[RECORDS SHOWN Boundary: Start]

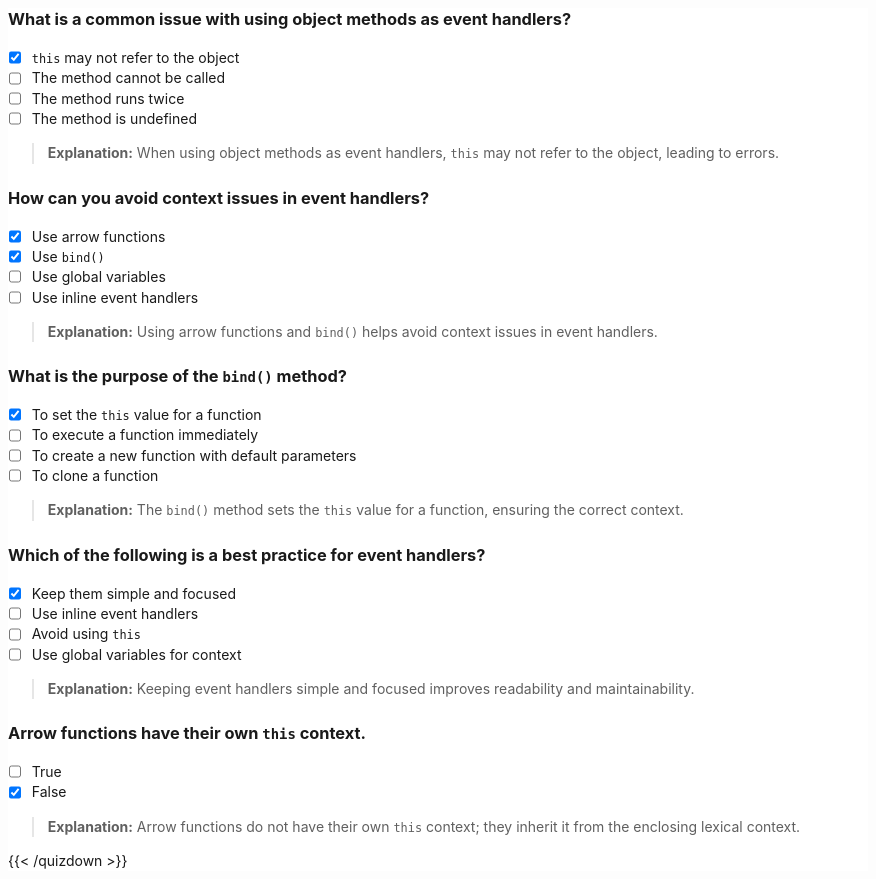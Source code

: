 ### What is a common issue with using object methods as event handlers?

- [x] `this` may not refer to the object
- [ ] The method cannot be called
- [ ] The method runs twice
- [ ] The method is undefined

> **Explanation:** When using object methods as event handlers, `this` may not refer to the object, leading to errors.

### How can you avoid context issues in event handlers?

- [x] Use arrow functions
- [x] Use `bind()`
- [ ] Use global variables
- [ ] Use inline event handlers

> **Explanation:** Using arrow functions and `bind()` helps avoid context issues in event handlers.

### What is the purpose of the `bind()` method?

- [x] To set the `this` value for a function
- [ ] To execute a function immediately
- [ ] To create a new function with default parameters
- [ ] To clone a function

> **Explanation:** The `bind()` method sets the `this` value for a function, ensuring the correct context.

### Which of the following is a best practice for event handlers?

- [x] Keep them simple and focused
- [ ] Use inline event handlers
- [ ] Avoid using `this`
- [ ] Use global variables for context

> **Explanation:** Keeping event handlers simple and focused improves readability and maintainability.

### Arrow functions have their own `this` context.

- [ ] True
- [x] False

> **Explanation:** Arrow functions do not have their own `this` context; they inherit it from the enclosing lexical context.

{{< /quizdown >}}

[RECORDS SHOWN Boundary: End]

Give back, word for word, the lines from the one with "- [ ] To clone a function" through the last line of the entries, both included, and no other line.

- [ ] To clone a function

> **Explanation:** The `bind()` method sets the `this` value for a function, ensuring the correct context.

### Which of the following is a best practice for event handlers?

- [x] Keep them simple and focused
- [ ] Use inline event handlers
- [ ] Avoid using `this`
- [ ] Use global variables for context

> **Explanation:** Keeping event handlers simple and focused improves readability and maintainability.

### Arrow functions have their own `this` context.

- [ ] True
- [x] False

> **Explanation:** Arrow functions do not have their own `this` context; they inherit it from the enclosing lexical context.

{{< /quizdown >}}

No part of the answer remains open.